[ Apply regex replace to python pandas data frame ]
I am trying to remove the last octet from ip addresses stored in a pandas data frame column.
Currently, I am trying to run the following code:
def rem_last_oct(ip):
return re.sub(r'\d+$', '', ip)
# also tried running with plain string manipulation:
# return ''.join(str(ip).rpartition('.')[:1])
df['cut_ipaddress'] = df['ipaddress'].apply(rem_last_oct)
For some reason, the function runs properly on strings, but when running it on the data frame with apply it returns empty strings, and not the first three octets.

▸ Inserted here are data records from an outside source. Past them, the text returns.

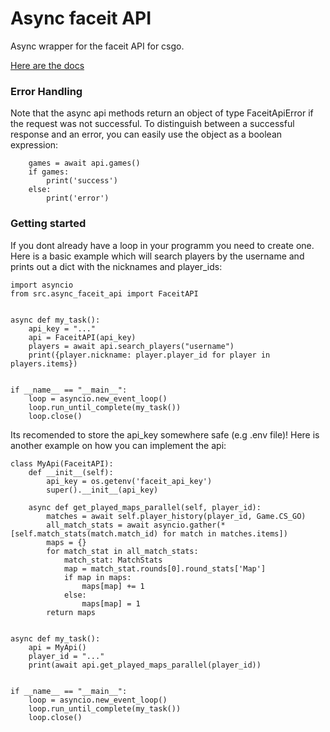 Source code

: # Async faceit API

Async wrapper for the faceit API for csgo.

[Here are the docs](https://async-faceit-api.readthedocs.io/en/latest/async_faceit_api.html)

### Error Handling

Note that the async api methods return an object of type FaceitApiError 
if the request was not successful. To distinguish between a successful 
response and an error, you can easily use the object as a boolean expression:
```
    games = await api.games()
    if games:
        print('success')
    else:
        print('error')
```

### Getting started

If you dont already have a loop in your programm you need to create one. 
Here is a basic example which will search players by the username and
prints out a dict with the nicknames and player_ids: 
```
import asyncio
from src.async_faceit_api import FaceitAPI


async def my_task():
    api_key = "..."
    api = FaceitAPI(api_key)
    players = await api.search_players("username")
    print({player.nickname: player.player_id for player in players.items})


if __name__ == "__main__":
    loop = asyncio.new_event_loop()
    loop.run_until_complete(my_task())
    loop.close()
```
Its recomended to store the api_key somewhere safe (e.g .env file)! 
Here is another example on how you can implement the api:

```
class MyApi(FaceitAPI):
    def __init__(self):
        api_key = os.getenv('faceit_api_key')
        super().__init__(api_key)

    async def get_played_maps_parallel(self, player_id):
        matches = await self.player_history(player_id, Game.CS_GO)
        all_match_stats = await asyncio.gather(*[self.match_stats(match.match_id) for match in matches.items])
        maps = {}
        for match_stat in all_match_stats:
            match_stat: MatchStats
            map = match_stat.rounds[0].round_stats['Map']
            if map in maps:
                maps[map] += 1
            else:
                maps[map] = 1
        return maps


async def my_task():
    api = MyApi()
    player_id = "..."
    print(await api.get_played_maps_parallel(player_id))


if __name__ == "__main__":
    loop = asyncio.new_event_loop()
    loop.run_until_complete(my_task())
    loop.close()
```
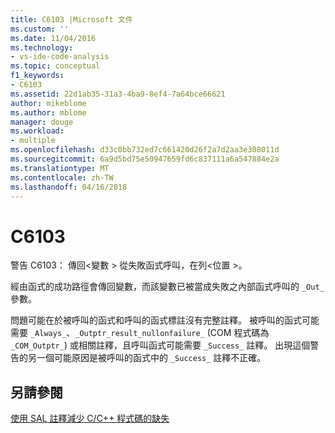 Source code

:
 ```yaml
---
title: C6103 |Microsoft 文件
ms.custom: ''
ms.date: 11/04/2016
ms.technology:
- vs-ide-code-analysis
ms.topic: conceptual
f1_keywords:
- C6103
ms.assetid: 22d1ab35-31a3-4ba9-8ef4-7a64bce66621
author: mikeblome
ms.author: mblome
manager: douge
ms.workload:
- multiple
ms.openlocfilehash: d33c0bb732ed7c661420d26f2a7d2aa3e308011d
ms.sourcegitcommit: 6a9d5bd75e50947659fd6c837111a6a547884e2a
ms.translationtype: MT
ms.contentlocale: zh-TW
ms.lasthandoff: 04/16/2018
---
```

# <a name="c6103"></a>C6103
警告 C6103： 傳回\<變數 > 從失敗函式呼叫，在列\<位置 >。  
  
 經由函式的成功路徑會傳回變數，而該變數已被當成失敗之內部函式呼叫的 `_Out_` 參數。  
  
 問題可能在於被呼叫的函式和呼叫的函式標註沒有完整註釋。 被呼叫的函式可能需要 `_Always_`、`_Outptr_result_nullonfailure_` (COM 程式碼為 `_COM_Outptr_`) 或相關註釋，且呼叫函式可能需要 `_Success_` 註釋。 出現這個警告的另一個可能原因是被呼叫的函式中的 `_Success_` 註釋不正確。  
  
## <a name="see-also"></a>另請參閱  
 [使用 SAL 註釋減少 C/C++ 程式碼的缺失](../code-quality/using-sal-annotations-to-reduce-c-cpp-code-defects.md) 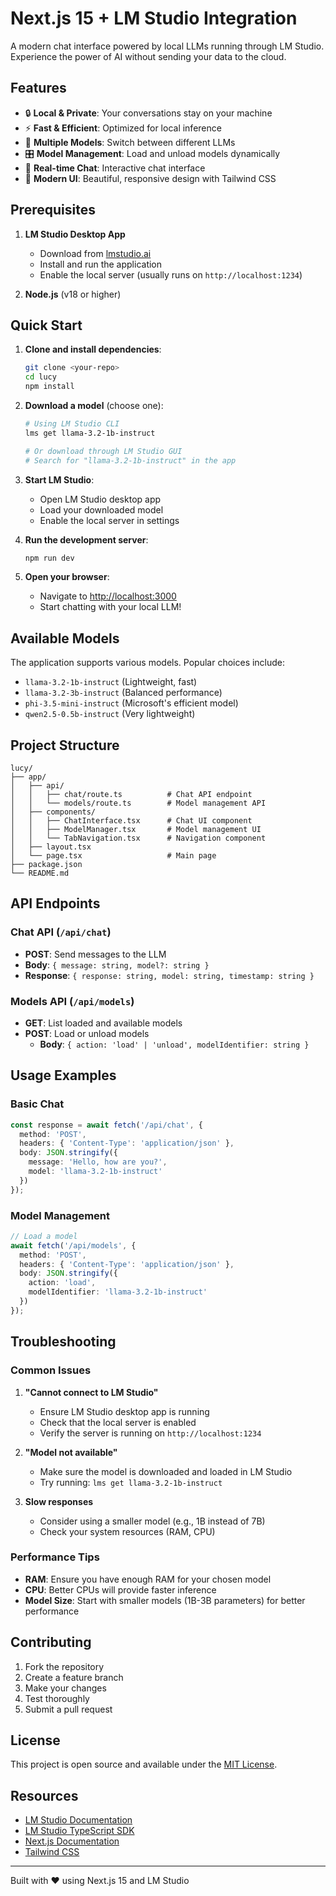 # Next.js 15 + LM Studio Integration

A modern chat interface powered by local LLMs running through LM Studio. Experience the power of AI without sending your data to the cloud.

## Features

- 🔒 **Local & Private**: Your conversations stay on your machine
- ⚡ **Fast & Efficient**: Optimized for local inference
- 🤖 **Multiple Models**: Switch between different LLMs
- 🎛️ **Model Management**: Load and unload models dynamically
- 💬 **Real-time Chat**: Interactive chat interface
- 🎨 **Modern UI**: Beautiful, responsive design with Tailwind CSS

## Prerequisites

1. **LM Studio Desktop App**
   - Download from [lmstudio.ai](https://lmstudio.ai)
   - Install and run the application
   - Enable the local server (usually runs on `http://localhost:1234`)

2. **Node.js** (v18 or higher)

## Quick Start

1. **Clone and install dependencies**:
   ```bash
   git clone <your-repo>
   cd lucy
   npm install
   ```

2. **Download a model** (choose one):
   ```bash
   # Using LM Studio CLI
   lms get llama-3.2-1b-instruct
   
   # Or download through LM Studio GUI
   # Search for "llama-3.2-1b-instruct" in the app
   ```

3. **Start LM Studio**:
   - Open LM Studio desktop app
   - Load your downloaded model
   - Enable the local server in settings

4. **Run the development server**:
   ```bash
   npm run dev
   ```

5. **Open your browser**:
   - Navigate to [http://localhost:3000](http://localhost:3000)
   - Start chatting with your local LLM!

## Available Models

The application supports various models. Popular choices include:

- `llama-3.2-1b-instruct` (Lightweight, fast)
- `llama-3.2-3b-instruct` (Balanced performance)
- `phi-3.5-mini-instruct` (Microsoft's efficient model)
- `qwen2.5-0.5b-instruct` (Very lightweight)

## Project Structure

```
lucy/
├── app/
│   ├── api/
│   │   ├── chat/route.ts          # Chat API endpoint
│   │   └── models/route.ts        # Model management API
│   ├── components/
│   │   ├── ChatInterface.tsx      # Chat UI component
│   │   ├── ModelManager.tsx       # Model management UI
│   │   └── TabNavigation.tsx      # Navigation component
│   ├── layout.tsx
│   └── page.tsx                   # Main page
├── package.json
└── README.md
```

## API Endpoints

### Chat API (`/api/chat`)
- **POST**: Send messages to the LLM
- **Body**: `{ message: string, model?: string }`
- **Response**: `{ response: string, model: string, timestamp: string }`

### Models API (`/api/models`)
- **GET**: List loaded and available models
- **POST**: Load or unload models
  - **Body**: `{ action: 'load' | 'unload', modelIdentifier: string }`

## Usage Examples

### Basic Chat
```typescript
const response = await fetch('/api/chat', {
  method: 'POST',
  headers: { 'Content-Type': 'application/json' },
  body: JSON.stringify({
    message: 'Hello, how are you?',
    model: 'llama-3.2-1b-instruct'
  })
});
```

### Model Management
```typescript
// Load a model
await fetch('/api/models', {
  method: 'POST',
  headers: { 'Content-Type': 'application/json' },
  body: JSON.stringify({
    action: 'load',
    modelIdentifier: 'llama-3.2-1b-instruct'
  })
});
```

## Troubleshooting

### Common Issues

1. **"Cannot connect to LM Studio"**
   - Ensure LM Studio desktop app is running
   - Check that the local server is enabled
   - Verify the server is running on `http://localhost:1234`

2. **"Model not available"**
   - Make sure the model is downloaded and loaded in LM Studio
   - Try running: `lms get llama-3.2-1b-instruct`

3. **Slow responses**
   - Consider using a smaller model (e.g., 1B instead of 7B)
   - Check your system resources (RAM, CPU)

### Performance Tips

- **RAM**: Ensure you have enough RAM for your chosen model
- **CPU**: Better CPUs will provide faster inference
- **Model Size**: Start with smaller models (1B-3B parameters) for better performance

## Contributing

1. Fork the repository
2. Create a feature branch
3. Make your changes
4. Test thoroughly
5. Submit a pull request

## License

This project is open source and available under the [MIT License](LICENSE).

## Resources

- [LM Studio Documentation](https://lmstudio.ai/docs)
- [LM Studio TypeScript SDK](https://lmstudio.ai/docs/typescript)
- [Next.js Documentation](https://nextjs.org/docs)
- [Tailwind CSS](https://tailwindcss.com)

---

Built with ❤️ using Next.js 15 and LM Studio
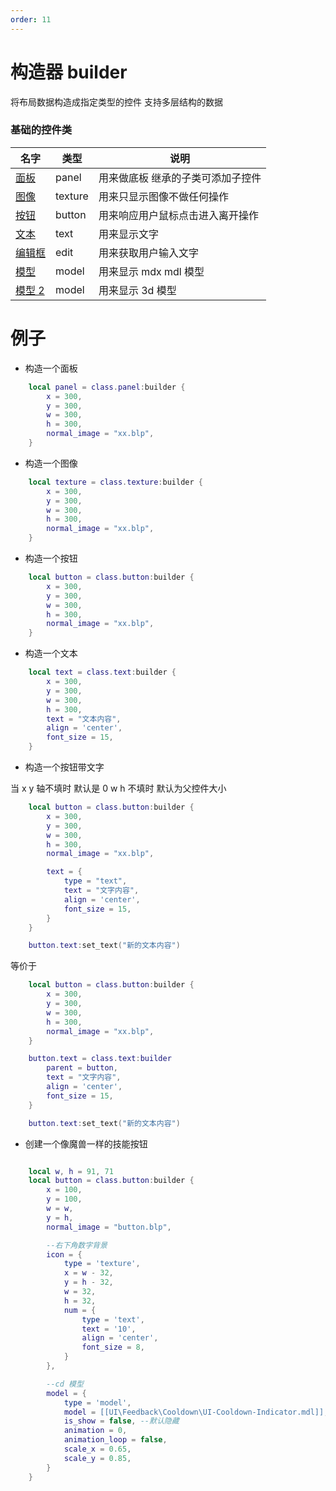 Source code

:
 ```yaml
---
order: 11
---
```


# 构造器 builder

将布局数据构造成指定类型的控件
支持多层结构的数据

### 基础的控件类

| 名字                          | 类型    | 说明                              |
| ----------------------------- | ------- | --------------------------------- |
| [面板](/Script/界面/面板.md)     | panel   | 用来做底板 继承的子类可添加子控件 |
| [图像](/Script/界面/图像.md)     | texture | 用来只显示图像不做任何操作        |
| [按钮](/Script/界面/按钮.md)     | button  | 用来响应用户鼠标点击进入离开操作  |
| [文本](/Script/界面/文本.md)     | text    | 用来显示文字                      |
| [编辑框](/Script/界面/编辑框.md) | edit    | 用来获取用户输入文字              |
| [模型](/Script/界面/模型.md)     | model   | 用来显示 mdx mdl 模型             |
| [模型 2](/Script/界面/模型2.md)  | model   | 用来显示 3d 模型                  |

# 例子

- 构造一个面板

```lua
    local panel = class.panel:builder {
        x = 300,
        y = 300,
        w = 300,
        h = 300,
        normal_image = "xx.blp",
    }

```

- 构造一个图像

```lua
    local texture = class.texture:builder {
        x = 300,
        y = 300,
        w = 300,
        h = 300,
        normal_image = "xx.blp",
    }

```

- 构造一个按钮

```lua
    local button = class.button:builder {
        x = 300,
        y = 300,
        w = 300,
        h = 300,
        normal_image = "xx.blp",
    }

```

- 构造一个文本

```lua
    local text = class.text:builder {
        x = 300,
        y = 300,
        w = 300,
        h = 300,
        text = "文本内容",
        align = 'center',
        font_size = 15,
    }

```

- 构造一个按钮带文字

当 x y 轴不填时 默认是 0
w h 不填时 默认为父控件大小

```lua
    local button = class.button:builder {
        x = 300,
        y = 300,
        w = 300,
        h = 300,
        normal_image = "xx.blp",

        text = {
            type = "text",
            text = "文字内容",
            align = 'center',
            font_size = 15,
        }
    }

    button.text:set_text("新的文本内容")
```

等价于

```lua
    local button = class.button:builder {
        x = 300,
        y = 300,
        w = 300,
        h = 300,
        normal_image = "xx.blp",
    }

    button.text = class.text:builder
        parent = button,
        text = "文字内容",
        align = 'center',
        font_size = 15,
    }

    button.text:set_text("新的文本内容")
```

- 创建一个像魔兽一样的技能按钮

```lua

    local w, h = 91, 71
    local button = class.button:builder {
        x = 100,
        y = 100,
        w = w,
        y = h,
        normal_image = "button.blp",

        --右下角数字背景
        icon = {
            type = 'texture',
            x = w - 32,
            y = h - 32,
            w = 32,
            h = 32,
            num = {
                type = 'text',
                text = '10',
                align = 'center',
                font_size = 8,
            }
        },

        --cd 模型
        model = {
            type = 'model',
            model = [[UI\Feedback\Cooldown\UI-Cooldown-Indicator.mdl]],
            is_show = false, --默认隐藏
            animation = 0,
            animation_loop = false,
            scale_x = 0.65,
            scale_y = 0.85,
        }
    }

```
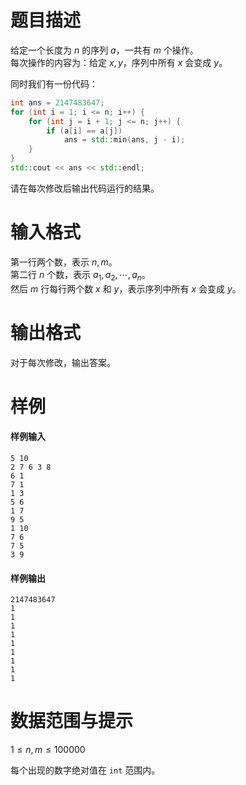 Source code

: 
# 题目描述


给定一个长度为 $n$ 的序列 $a$，一共有 $m$ 个操作。   
每次操作的内容为：给定 $x,y$，序列中所有 $x$ 会变成 $y$。

同时我们有一份代码：

```cpp
int ans = 2147483647;
for (int i = 1; i <= n; i++) {
    for (int j = i + 1; j <= n; j++) {
        if (a[i] == a[j])
            ans = std::min(ans, j - i);
    }
}
std::cout << ans << std::endl;
```

请在每次修改后输出代码运行的结果。

# 输入格式

第一行两个数，表示 $n,m$。   
第二行 $n$ 个数，表示 $a_1,a_2,\cdots, a_n$。  
然后 $m$ 行每行两个数 $x$ 和 $y$，表示序列中所有 $x$ 会变成 $y$。

# 输出格式

对于每次修改，输出答案。

# 样例

#### 样例输入
```plain
5 10
2 7 6 3 8 
6 1
7 1
1 3
5 6
1 7
9 5
1 10
7 6
7 5
3 9
```
#### 样例输出
```plain
2147483647
1
1
1
1
1
1
1
1
1
```

# 数据范围与提示

$1\le n , m \le 100000$

每个出现的数字绝对值在 `int` 范围内。

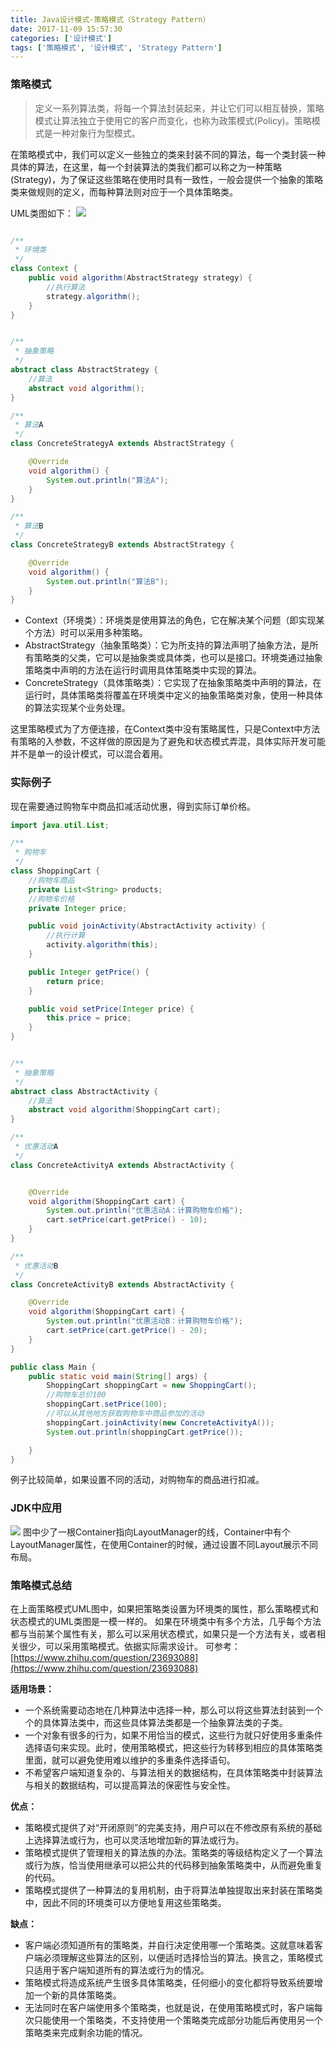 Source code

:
 ```yaml
---
title: Java设计模式-策略模式（Strategy Pattern）
date: 2017-11-09 15:57:30
categories: ['设计模式']
tags: ['策略模式', '设计模式', 'Strategy Pattern']
---
```


### 策略模式
> 定义一系列算法类，将每一个算法封装起来，并让它们可以相互替换，策略模式让算法独立于使用它的客户而变化，也称为政策模式(Policy)。策略模式是一种对象行为型模式。

在策略模式中，我们可以定义一些独立的类来封装不同的算法，每一个类封装一种具体的算法，在这里，每一个封装算法的类我们都可以称之为一种策略(Strategy)，为了保证这些策略在使用时具有一致性，一般会提供一个抽象的策略类来做规则的定义，而每种算法则对应于一个具体策略类。

UML类图如下：
![](http://otxnth5wx.bkt.clouddn.com/20171109屏幕快照2017-11-09下午4.14.50.png)
<!-- more -->
```java

/**
 * 环境类
 */
class Context {
    public void algorithm(AbstractStrategy strategy) {
        //执行算法
        strategy.algorithm();
    }
}


/**
 * 抽象策略
 */
abstract class AbstractStrategy {
    //算法
    abstract void algorithm();
}

/**
 * 算法A
 */
class ConcreteStrategyA extends AbstractStrategy {

    @Override
    void algorithm() {
        System.out.println("算法A");
    }
}

/**
 * 算法B
 */
class ConcreteStrategyB extends AbstractStrategy {

    @Override
    void algorithm() {
        System.out.println("算法B");
    }
}
```

* Context（环境类）：环境类是使用算法的角色，它在解决某个问题（即实现某个方法）时可以采用多种策略。
* AbstractStrategy（抽象策略类）：它为所支持的算法声明了抽象方法，是所有策略类的父类，它可以是抽象类或具体类，也可以是接口。环境类通过抽象策略类中声明的方法在运行时调用具体策略类中实现的算法。
* ConcreteStrategy（具体策略类）：它实现了在抽象策略类中声明的算法，在运行时，具体策略类将覆盖在环境类中定义的抽象策略类对象，使用一种具体的算法实现某个业务处理。

这里策略模式为了方便连接，在Context类中没有策略属性，只是Context中方法有策略的入参数，不这样做的原因是为了避免和状态模式弄混，具体实际开发可能并不是单一的设计模式，可以混合着用。

### 实际例子
现在需要通过购物车中商品扣减活动优惠，得到实际订单价格。
```java
import java.util.List;

/**
 * 购物车
 */
class ShoppingCart {
    //购物车商品
    private List<String> products;
    //购物车价格
    private Integer price;

    public void joinActivity(AbstractActivity activity) {
        //执行计算
        activity.algorithm(this);
    }

    public Integer getPrice() {
        return price;
    }

    public void setPrice(Integer price) {
        this.price = price;
    }
}


/**
 * 抽象策略
 */
abstract class AbstractActivity {
    //算法
    abstract void algorithm(ShoppingCart cart);
}

/**
 * 优惠活动A
 */
class ConcreteActivityA extends AbstractActivity {


    @Override
    void algorithm(ShoppingCart cart) {
        System.out.println("优惠活动A：计算购物车价格");
        cart.setPrice(cart.getPrice() - 10);
    }
}

/**
 * 优惠活动B
 */
class ConcreteActivityB extends AbstractActivity {

    @Override
    void algorithm(ShoppingCart cart) {
        System.out.println("优惠活动B：计算购物车价格");
        cart.setPrice(cart.getPrice() - 20);
    }
}

public class Main {
    public static void main(String[] args) {
        ShoppingCart shoppingCart = new ShoppingCart();
        //购物车总价100
        shoppingCart.setPrice(100);
        //可以从其他地方获取购物车中商品参加的活动
        shoppingCart.joinActivity(new ConcreteActivityA());
        System.out.println(shoppingCart.getPrice());

    }
}
```
例子比较简单，如果设置不同的活动，对购物车的商品进行扣减。

### JDK中应用
![](http://otxnth5wx.bkt.clouddn.com/20171109屏幕快照2017-11-09下午4.59.53.png)
图中少了一根Container指向LayoutManager的线，Container中有个LayoutManager属性，在使用Container的时候，通过设置不同Layout展示不同布局。

### 策略模式总结
在上面策略模式UML图中，如果把策略类设置为环境类的属性，那么策略模式和状态模式的UML类图是一模一样的。
如果在环境类中有多个方法，几乎每个方法都与当前某个属性有关，那么可以采用状态模式，如果只是一个方法有关，或者相关很少，可以采用策略模式。依据实际需求设计。
可参考：[https://www.zhihu.com/question/23693088](https://www.zhihu.com/question/23693088)

**适用场景：**
* 一个系统需要动态地在几种算法中选择一种，那么可以将这些算法封装到一个个的具体算法类中，而这些具体算法类都是一个抽象算法类的子类。
* 一个对象有很多的行为，如果不用恰当的模式，这些行为就只好使用多重条件选择语句来实现。此时，使用策略模式，把这些行为转移到相应的具体策略类里面，就可以避免使用难以维护的多重条件选择语句。
* 不希望客户端知道复杂的、与算法相关的数据结构，在具体策略类中封装算法与相关的数据结构，可以提高算法的保密性与安全性。

**优点：**
* 策略模式提供了对“开闭原则”的完美支持，用户可以在不修改原有系统的基础上选择算法或行为，也可以灵活地增加新的算法或行为。
* 策略模式提供了管理相关的算法族的办法。策略类的等级结构定义了一个算法或行为族，恰当使用继承可以把公共的代码移到抽象策略类中，从而避免重复的代码。
* 策略模式提供了一种算法的复用机制，由于将算法单独提取出来封装在策略类中，因此不同的环境类可以方便地复用这些策略类。

**缺点：**
* 客户端必须知道所有的策略类，并自行决定使用哪一个策略类。这就意味着客户端必须理解这些算法的区别，以便适时选择恰当的算法。换言之，策略模式只适用于客户端知道所有的算法或行为的情况。
* 策略模式将造成系统产生很多具体策略类，任何细小的变化都将导致系统要增加一个新的具体策略类。
* 无法同时在客户端使用多个策略类，也就是说，在使用策略模式时，客户端每次只能使用一个策略类，不支持使用一个策略类完成部分功能后再使用另一个策略类来完成剩余功能的情况。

What is the correct way to do this?
Answer 1
You can use the replace
method of the str
attribute (to access string manipulation functions, see docs):
In [11]: s = pd.Series(["22.231.113.64", "194.66.82.11"])
In [12]: s
Out[12]:
0 22.231.113.64
1 194.66.82.11
dtype: object
In [14]: s.str.replace(r'\d+$', '')
Out[14]:
0 22.231.113.
1 194.66.82.
dtype: object
By the way, your approach above does work for me. It is to say, it works on a Series:
In [20]: s.apply(rem_last_oct)
Out[20]:
0 22.231.113.
1 194.66.82.
but how you access the column with df['ipaddress']
above is normally a series, so this should also work. What error message do you get?